Sábado, 21 de junio de 2014 | Hoy
MARIO GOLOBOFF
Nuestra relación arrancaba de finales de los sesenta, de una época en que nos juntábamos alrededor de la Cooperativa Editorial Hoy en la Cultura y él provenía de un hogar muy cultivado, con una madre, Evangelina Benasso, que había fundado y alentado una revista que hizo época, Microcrítica, alguno de cuyos premios de poesía supieron estimular a buenos poetas y en cuyos concursos de cuentos fueron jurados, entre otros, Humberto Costantini y Haroldo Conti.
Después, nos cruzamos infinitas veces, en la calle, en las luchas comunes, en los exilios, en los retornos a medias, en los definitivos y, afortunadamente, aquí, en estos últimos tiempos de reconquistas, de cumplimientos, de realizaciones. No nos veíamos, ni siquiera en Buenos Aires, de una manera constante, familiar. Pero ambos, como suele suceder en estos casos de largas y calladas amistades, nos teníamos bien presentes.
Ninguno de los dos nos olvidábamos. De la memoria de él tengo más de un testimonio. De la mía, en cuanto tuve la oportunidad de fundar una colección literaria en una pequeña editorial que quería armar un catálogo importante, le pedí reconstruyera algunos de los textos que con tanto denuedo trabajaba y ocultaba desde hacía años, y pude publicarlos en un bello libro que se llamó Lección de tinieblas. Una historia de aprendizaje. Hubo también otras jornadas, otros encuentros poéticos. Y ahora, estábamos invitándolo a participar, para Cultura, en el coloquio sobre Julio Cortázar, que se hará, por el centenario del escritor, en agosto en la Biblioteca Nacional. El lo trató mucho en París durante los años de plomo y conocía bien de sus fatigas y sus solidaridades para con los perseguidos, secuestrados, “desaparecidos”. Rodolfo sabía todo sobre aquella catástrofe humana que nos tocó vivir a los argentinos, aunque lo sabía con su reserva habitual, con su fina discreción, con su fina inteligencia.
Mucho más conocido, en especial a partir de la última dictadura, por sus luchas en defensa de los derechos humanos, por su labor profesional y por sus trabajos en el área, los amigos recordamos que publicó uno de los primeros (si no el primero) enjundiosos trabajos críticos sobre la obra literaria de Haroldo Conti (El mundo de Haroldo Conti, 1969), y conocemos que al principio su formación artística fue sobre todo musical o predominantemente musical, que estudió y practicó, desde chico, ese mágico y entrañable instrumento que es el violín, y que la música jugó un papel tan importante durante toda su vida como para afirmar que hay “temas de Beethoven que nos seguirán hasta la tumba”.

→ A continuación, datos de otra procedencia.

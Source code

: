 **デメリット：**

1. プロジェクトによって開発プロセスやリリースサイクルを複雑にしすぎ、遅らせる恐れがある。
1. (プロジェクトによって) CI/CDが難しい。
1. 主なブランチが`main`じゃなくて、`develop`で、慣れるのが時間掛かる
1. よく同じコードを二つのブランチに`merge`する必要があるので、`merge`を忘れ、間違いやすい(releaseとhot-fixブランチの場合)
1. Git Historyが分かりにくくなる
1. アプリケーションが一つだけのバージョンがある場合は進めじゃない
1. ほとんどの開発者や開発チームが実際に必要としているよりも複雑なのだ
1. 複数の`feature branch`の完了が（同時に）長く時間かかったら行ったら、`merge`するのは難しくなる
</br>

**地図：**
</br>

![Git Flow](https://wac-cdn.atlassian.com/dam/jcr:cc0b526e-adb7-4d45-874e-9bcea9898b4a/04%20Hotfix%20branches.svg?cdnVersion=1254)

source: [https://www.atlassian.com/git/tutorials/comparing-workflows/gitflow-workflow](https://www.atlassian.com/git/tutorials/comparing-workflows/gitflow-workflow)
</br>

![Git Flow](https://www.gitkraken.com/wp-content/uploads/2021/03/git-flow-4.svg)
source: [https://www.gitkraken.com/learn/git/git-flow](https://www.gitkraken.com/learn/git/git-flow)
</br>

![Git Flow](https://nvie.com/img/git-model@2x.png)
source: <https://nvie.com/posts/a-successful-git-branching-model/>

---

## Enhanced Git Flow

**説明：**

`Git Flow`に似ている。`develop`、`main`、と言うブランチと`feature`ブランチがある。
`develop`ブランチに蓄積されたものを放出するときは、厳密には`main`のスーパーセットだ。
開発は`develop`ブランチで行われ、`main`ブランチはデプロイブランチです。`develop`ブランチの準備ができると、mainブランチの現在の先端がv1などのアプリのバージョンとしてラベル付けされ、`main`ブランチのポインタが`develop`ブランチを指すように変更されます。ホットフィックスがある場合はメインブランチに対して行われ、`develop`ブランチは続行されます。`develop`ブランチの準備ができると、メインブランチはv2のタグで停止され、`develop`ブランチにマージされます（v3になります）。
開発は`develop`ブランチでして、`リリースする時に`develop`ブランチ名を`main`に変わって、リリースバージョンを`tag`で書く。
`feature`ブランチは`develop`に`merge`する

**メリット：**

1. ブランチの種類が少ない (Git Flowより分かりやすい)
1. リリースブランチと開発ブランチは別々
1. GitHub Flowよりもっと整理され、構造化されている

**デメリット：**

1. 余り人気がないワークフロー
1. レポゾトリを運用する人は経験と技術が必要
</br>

Sostenía, sin embargo, que había dejado la música, o que la había postergado, lo cual puede ser cierto si por tal se entiende una práctica cotidiana, un ejercicio poco menos que profesional, pero siempre creí que no la había abandonado completamente o que, en todo caso, la música no lo había abandonado a él. Que quizás ella había elegido otros caminos para manifestarse. Porque así como muchos poetas y hombres de letras sienten (y sobre todo aquellos que han sido fundados por la música, o que han nacido y se han criado en entornos musicales) que ella los ha atravesado y consustanciado, vaya a saberse por qué incógnitos motivos y sinuosos recorridos se ha alojado, ya no en la celeste esfera o en la dudosa alma, sino en el lenguaje, y después es en la música de las palabras donde se alberga la inspiración, la vocación, no para la música tal vez, sino para lo poético verbal, o para la música que hay en la escritura. Es lo que, me parece, sucede en los textos de Rodolfo: hay un oído musical que baja, por la mano, a las palabras que escribía.

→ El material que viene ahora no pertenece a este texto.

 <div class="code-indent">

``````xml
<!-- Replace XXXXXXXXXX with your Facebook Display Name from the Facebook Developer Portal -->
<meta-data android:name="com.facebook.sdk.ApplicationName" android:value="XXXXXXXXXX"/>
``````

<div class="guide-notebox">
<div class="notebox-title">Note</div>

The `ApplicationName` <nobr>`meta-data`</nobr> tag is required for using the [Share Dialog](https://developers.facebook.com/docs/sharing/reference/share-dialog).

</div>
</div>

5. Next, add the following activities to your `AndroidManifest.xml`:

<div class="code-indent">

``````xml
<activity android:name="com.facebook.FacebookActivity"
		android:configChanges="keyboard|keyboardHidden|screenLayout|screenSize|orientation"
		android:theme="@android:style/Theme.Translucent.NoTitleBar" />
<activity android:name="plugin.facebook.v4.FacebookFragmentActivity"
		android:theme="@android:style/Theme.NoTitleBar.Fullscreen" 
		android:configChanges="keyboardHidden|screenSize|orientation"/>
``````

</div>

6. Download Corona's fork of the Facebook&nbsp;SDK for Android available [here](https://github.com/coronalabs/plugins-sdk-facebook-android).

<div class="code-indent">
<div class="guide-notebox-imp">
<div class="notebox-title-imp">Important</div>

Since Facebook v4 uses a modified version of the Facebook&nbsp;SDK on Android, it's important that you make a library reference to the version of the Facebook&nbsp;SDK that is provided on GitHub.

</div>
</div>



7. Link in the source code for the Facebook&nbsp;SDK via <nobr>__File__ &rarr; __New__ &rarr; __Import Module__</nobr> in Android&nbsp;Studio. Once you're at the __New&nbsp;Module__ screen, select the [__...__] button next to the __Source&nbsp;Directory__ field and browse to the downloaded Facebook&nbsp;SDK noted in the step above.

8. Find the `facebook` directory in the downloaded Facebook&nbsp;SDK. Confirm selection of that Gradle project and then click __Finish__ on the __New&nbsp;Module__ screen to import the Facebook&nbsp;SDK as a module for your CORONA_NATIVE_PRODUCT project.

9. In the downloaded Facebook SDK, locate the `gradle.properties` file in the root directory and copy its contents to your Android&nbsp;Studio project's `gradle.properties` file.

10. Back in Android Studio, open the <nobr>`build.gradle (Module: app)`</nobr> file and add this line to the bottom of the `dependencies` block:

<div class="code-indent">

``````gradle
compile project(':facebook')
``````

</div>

Luego, hubo otros textos, recientemente publicados, que aún habrá que releer (Otros tiempos. Relatos. Poemas. Testimonios) en los que hay versos shakespearianos y textos entrañables sobre tiempos y amigos perdidos. Pero en todos, relatos de iniciación, historias de aprendizaje, narraciones en prosa y verso de andanzas por el mundo, por la vida, por el interior de su propia cabeza y de las nuestras, debate de ideas o atrapamiento de las estrellas, incorporaba su música, la daba a oír y, de ser posible, a leer y a escuchar. Para poder, al fin, acaso como ahora, ir a “buscar el sentido en el sonido de la quena solitaria en los valles al atardecer”.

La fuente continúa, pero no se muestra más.